Monday, July 20, 2009

A True "American Idol" graces The Idol stage


“Dawg! When you hit that high note -- 'That’s the the way that love’s sup-POSE-ed to be' -- THAT was the Faith we’ve come to know and love throughout this competition. That was hot -- you ARE the next American Idol!!”

Oh, that’s right -- Faith Hill got the jump on "American Idol" long ago. Yet it was tough Friday not to keep watching from the wings during the opening of her two-night stand at the Hollywood Bowl expecting Randy Jackson or Paula Abdul to pop out and give her a standing ovation.

She’s everything “AI” contestants strive to be: outwardly humble, vocally unrestrained, temperamentally not too hot, not too cold. Hill’s the diva for people who don’t like divas, so even-keeled there’s never a hint of the kind of distracting quirk that can come with a Whitney, Celine, Madonna or even a Kelly.

On Friday, that meant despite the added forces of the Hollywood Bowl Orchestra behind her six-piece band and three backup singers, there was a striking shortage of musical electricity during the 65 minutes she was onstage.

Not a shortage of volume or sonic density given close to 100 musicians were there with her.

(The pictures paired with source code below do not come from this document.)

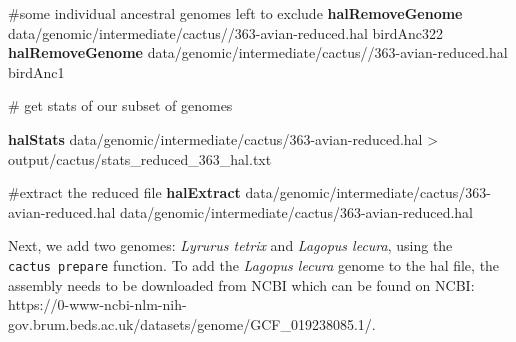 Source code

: \documentclass[
  letterpaper,
  DIV=11,
  numbers=noendperiod]{scrreprt}
\newenvironment{Shaded}{}{}
\newcommand{\CommentTok}[1]{\textcolor[rgb]{0.42,0.45,0.49}{#1}}
\newcommand{\ExtensionTok}[1]{\textcolor[rgb]{0.84,0.23,0.29}{\textbf{#1}}}
\newcommand{\NormalTok}[1]{\textcolor[rgb]{0.14,0.16,0.18}{#1}}
\newcommand{\OperatorTok}[1]{\textcolor[rgb]{0.14,0.16,0.18}{#1}}
\begin{document}
\begin{Shaded}
\begin{Highlighting}[]
\CommentTok{\#some individual ancestral genomes left to exclude}
\ExtensionTok{halRemoveGenome}\NormalTok{ data/genomic/intermediate/cactus//363{-}avian{-}reduced.hal birdAnc322}
\ExtensionTok{halRemoveGenome}\NormalTok{ data/genomic/intermediate/cactus//363{-}avian{-}reduced.hal birdAnc1}

\CommentTok{\# get stats of our subset of genomes}

\ExtensionTok{halStats}\NormalTok{ data/genomic/intermediate/cactus/363{-}avian{-}reduced.hal }\OperatorTok{\textgreater{}}\NormalTok{ output/cactus/stats\_reduced\_363\_hal.txt}

\CommentTok{\#extract the reduced file }
\ExtensionTok{halExtract}\NormalTok{ data/genomic/intermediate/cactus/363{-}avian{-}reduced.hal data/genomic/intermediate/cactus/363{-}avian{-}reduced.hal }
\end{Highlighting}
\end{Shaded}

Next, we add two genomes: \emph{Lyrurus tetrix} and \emph{Lagopus
lecura}, using the \texttt{cactus\ prepare} function. To add the
\emph{Lagopus lecura} genome to the hal file, the assembly needs to be
downloaded from NCBI which can be found on NCBI:
https://0-www-ncbi-nlm-nih-gov.brum.beds.ac.uk/datasets/genome/GCF\_019238085.1/.
\end{document}
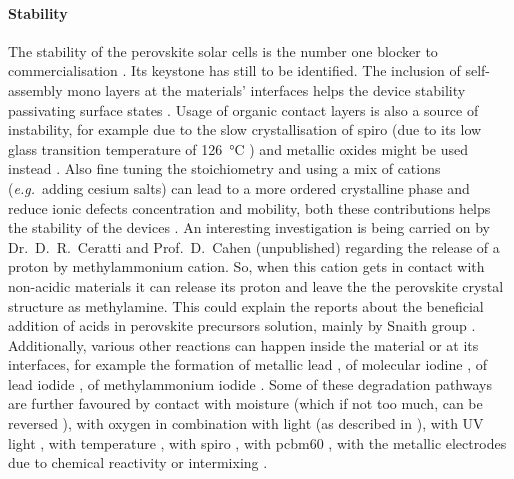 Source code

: 	\paragraph{Stability}\label{intro_stability}
	The stability of the perovskite solar cells is the number one blocker to commercialisation \cite{Reyna2018}.
	Its keystone has still to be identified.
	The inclusion of self\hyp{}assembly mono layers at the materials' interfaces helps the device stability passivating surface states \cite{Lira-Cantu2017,Mingorance2018}.
	Usage of organic contact layers is also a source of instability, for example due to the slow crystallisation of \gls{spiro} \cite{Malinauskas2015} (due to its low glass transition temperature of \SI{126}{\celsius} \cite{Malinauskas2016}) and metallic oxides might be used instead \cite{Mingorance2018}.
	Also fine tuning the stoichiometry and using a mix of cations (\textsl{e.g.}\ adding cesium salts) can lead to a more ordered crystalline phase and reduce ionic defects concentration and mobility, both these contributions helps the stability of the devices \cite{Reyna2018}.
	An interesting investigation is being carried on by Dr.\ D.\ R.\ Ceratti and Prof.\ D.\ Cahen (unpublished) regarding the release of a proton by methylammonium cation.
	So, when this cation gets in contact with non-acidic materials it can release its proton and leave the the perovskite crystal structure as methylamine.
	This could explain the reports about the beneficial addition of acids in perovskite precursors solution, mainly by Snaith group \cite{Noel2017,Zhang2015a,Nayak2016}.
	Additionally, various other reactions can happen inside the material or at its interfaces, for example the formation of metallic lead \cite{Birkhold2018a,Sadoughi2015}, of molecular iodine \cite{Minns2017}, of lead iodide \cite{Buin2015,Walsh2015}, of methylammonium iodide \cite{Walsh2015}.
	Some of these degradation pathways are further favoured by contact with moisture \cite{Jong2018,Schlipf2019,Hu2017,Han2015a} (which if not too much, can be reversed \cite{Leguy2015}), with oxygen in combination with light \cite{Senocrate2018a,Aristidou2017} (as described in ), with UV light \cite{Lee2016}, with temperature \cite{Philippe2015,Conings2015}, with \gls{spiro} \cite{Carrillo2016,Kim2017,Kim2016a}, with \gls{pcbm60} \cite{DeBastiani2016}, with the metallic electrodes due to chemical reactivity \cite{Kato2015,Guerrero2016a,Back2016,Zhao2016,DeBastiani2016} or intermixing \cite{Domanski2016}.


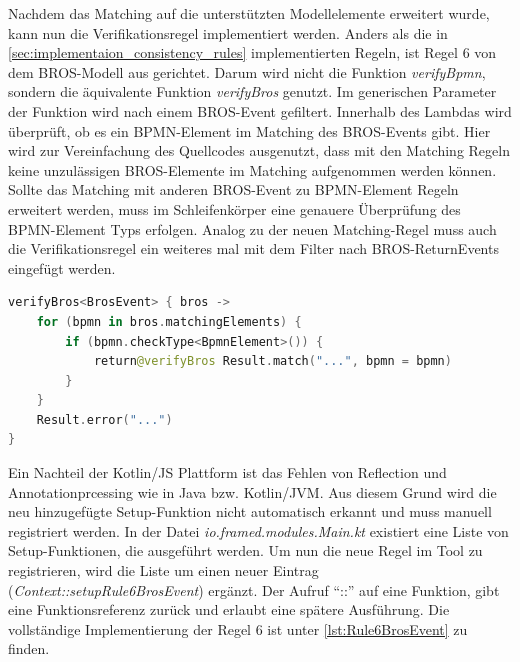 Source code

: Nachdem das Matching auf die unterstützten Modellelemente erweitert wurde, kann nun die Verifikationsregel implementiert werden.
Anders als die in \cref{sec:implementaion_consistency_rules} implementierten Regeln, ist Regel 6 von dem BROS-Modell aus gerichtet.
Darum wird nicht die Funktion \emph{verifyBpmn}, sondern die äquivalente Funktion \emph{verifyBros} genutzt.
Im generischen Parameter der Funktion wird nach einem BROS-Event gefiltert.
Innerhalb des Lambdas wird überprüft, ob es ein BPMN-Element im Matching des BROS-Events gibt.
Hier wird zur Vereinfachung des Quellcodes ausgenutzt, dass mit den Matching Regeln keine unzulässigen BROS-Elemente im Matching aufgenommen werden können.
Sollte das Matching mit anderen BROS-Event zu BPMN-Element Regeln erweitert werden, muss im Schleifenkörper eine genauere Überprüfung des BPMN-Element Typs erfolgen.
Analog zu der neuen Matching-Regel muss auch die Verifikationsregel ein weiteres mal mit dem Filter nach BROS-ReturnEvents eingefügt werden.

\begin{lstlisting}[language=Kotlin, caption=Implementierung von Regel 6, label=lst:implementation_rule_6]
verifyBros<BrosEvent> { bros ->
    for (bpmn in bros.matchingElements) {
        if (bpmn.checkType<BpmnElement>()) {
            return@verifyBros Result.match("...", bpmn = bpmn)
        }
    }
    Result.error("...")
}
\end{lstlisting}

Ein Nachteil der Kotlin/JS Plattform ist das Fehlen von Reflection und Annotationprcessing wie in Java bzw. Kotlin/JVM.
Aus diesem Grund wird die neu hinzugefügte Setup-Funktion nicht automatisch erkannt und muss manuell registriert werden.
In der Datei \emph{io.framed.modules.Main.kt} existiert eine Liste von Setup-Funktionen, die ausgeführt werden.
Um nun die neue Regel im Tool zu registrieren, wird die Liste um einen neuer Eintrag (\emph{Context::setupRule6BrosEvent}) ergänzt.
Der Aufruf ``::'' auf eine Funktion, gibt eine Funktionsreferenz zurück und erlaubt eine spätere Ausführung.
Die vollständige Implementierung der Regel 6 ist unter \cref{lst:Rule6BrosEvent} zu finden.
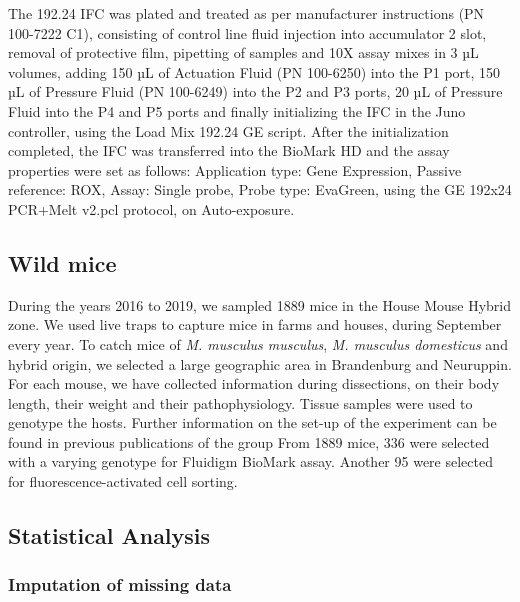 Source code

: \documentclass[webpdf,large,contemporary,namedate]{oup-authoring-template}
\theoremstyle{thmstyleone}
\theoremstyle{thmstyletwo}
\theoremstyle{thmstylethree}
\begin{document}
The 192.24 IFC was plated and treated as per manufacturer instructions
(PN 100-7222 C1), consisting of control line fluid injection into
accumulator 2 slot, removal of protective film, pipetting of samples and
10X assay mixes in 3 µL volumes, adding 150 µL of Actuation Fluid (PN
100-6250) into the P1 port, 150 µL of Pressure Fluid (PN 100-6249) into
the P2 and P3 ports, 20 µL of Pressure Fluid into the P4 and P5 ports
and finally initializing the IFC in the Juno controller, using the Load
Mix 192.24 GE script. After the initialization completed, the IFC was
transferred into the BioMark HD and the assay properties were set as
follows: Application type: Gene Expression, Passive reference: ROX,
Assay: Single probe, Probe type: EvaGreen, using the GE 192x24 PCR+Melt
v2.pcl protocol, on Auto-exposure.

\hypertarget{wild-mice}{%
\subsection{Wild mice}\label{wild-mice}}

During the years 2016 to 2019, we sampled 1889 mice in the House Mouse
Hybrid zone. We used live traps to capture mice in farms and houses,
during September every year. To catch mice of \emph{M. musculus
musculus}, \emph{M. musculus domesticus} and hybrid origin, we selected
a large geographic area in Brandenburg and Neuruppin. For each mouse, we
have collected information during dissections, on their body length,
their weight and their pathophysiology. Tissue samples were used to
genotype the hosts. Further information on the set-up of the experiment
can be found in previous publications of the group
\citet{balard2020intensity} From 1889 mice, 336 were selected with a
varying genotype for Fluidigm BioMark assay. Another 95 were selected
for fluorescence-activated cell sorting.

\hypertarget{statistical-analysis}{%
\subsection{Statistical Analysis}\label{statistical-analysis}}

\hypertarget{imputation-of-missing-data}{%
\subsubsection{Imputation of missing
data}\label{imputation-of-missing-data}}
\end{document}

But Hill’s music studiously avoids any sort of dynamic tension or thematic ambiguity that might give listeners a second thought. Or at times even a first one.

She noted that it was her first show of the year, outside of the performance she gave in January for the inauguration of President Obama. If her country-star hubby, Tim McGraw, ever makes a White House run, she’ll be the kind of first lady who never causes so much as a ripple of controversy: polite, gracious and not a rebellious bone in her tall,slender fashion model body.

It’s also the formula for a singer who’s interested in hits, not one who’s particularly motivated to plumb the mysteries of the human heart, mind and soul. She introduced “Paris,” from her 2005 album “Fireflies,” as one of the most beautiful songs she’s ever sung, and true enough, this wistful ballad has a gorgeous melody whose appeal to a vocalist is a no-brainer.

But it’s one of those romantic cheats that too easily promise things the singer isn’t empowered to give:

I’d give this world to you
Every rock and every stone
Every masterpiece in Rome
But tonight I can’t give you Paris.

Even ignoring the fuzzy logic in Gordie Sampson, Troy Verges and Blair Daly’s lyric, there was none of the full-throttle passion that Texan Joe Ely pumped into “For Your Love,” a far superior examination of the lengths to which love can drive someone. That’s the kind of committed delivery it takes to makes you want to believe such over-the-top vows even when you know they’re beyond the reach of mortal beings.

It’s the same problem Hill ran into with “Mississippi Girl,” a song from the same album, which came after her pop-minded “Cry” album had country fans grousing that she’d turned her back on her roots. Eager to prove them wrong, she sang, “A Mississippi girl don’t change her ways,” sounding anything but credible as she belted it in her designer floral gown under a hair and makeup job that cost more than most of her fans’ cars.

She’s sold nearly 20 million albums in the U.S. in the last decade and a half, and not without reason: She has a versatile pop-soul voice that can go admirably gospel when she wants, as in her medley that saluted Aretha Franklin by stitching together “Dr. Feelgood” and her arrangement of Paul Simon’s “Bridge Over Troubled Water.”

But long before those nefarious two other Simons (Fuller and Cowell) started inflicting their vision of what music should be on the world, Hill opted to devote herself to pull-no-punches verses and overblown choruses, giving discerning listeners only fleeting glimpses -- as on her impressively tender 1999 recording of Bruce Springsteen’s “If I Should Fall Behind” -- into what artistic heart might reside behind those giant killer vocal cords.

Hill's conductor and orchestral arranger, David Campbell, occupied the first half with a refreshingly diverse program of music by Leonard Bernstein, Bernard Herrmann, Elliot Goldenthal and Ottorino Respighi and one selection from a musical he and his wife, Raven Kane Campbell, are working up.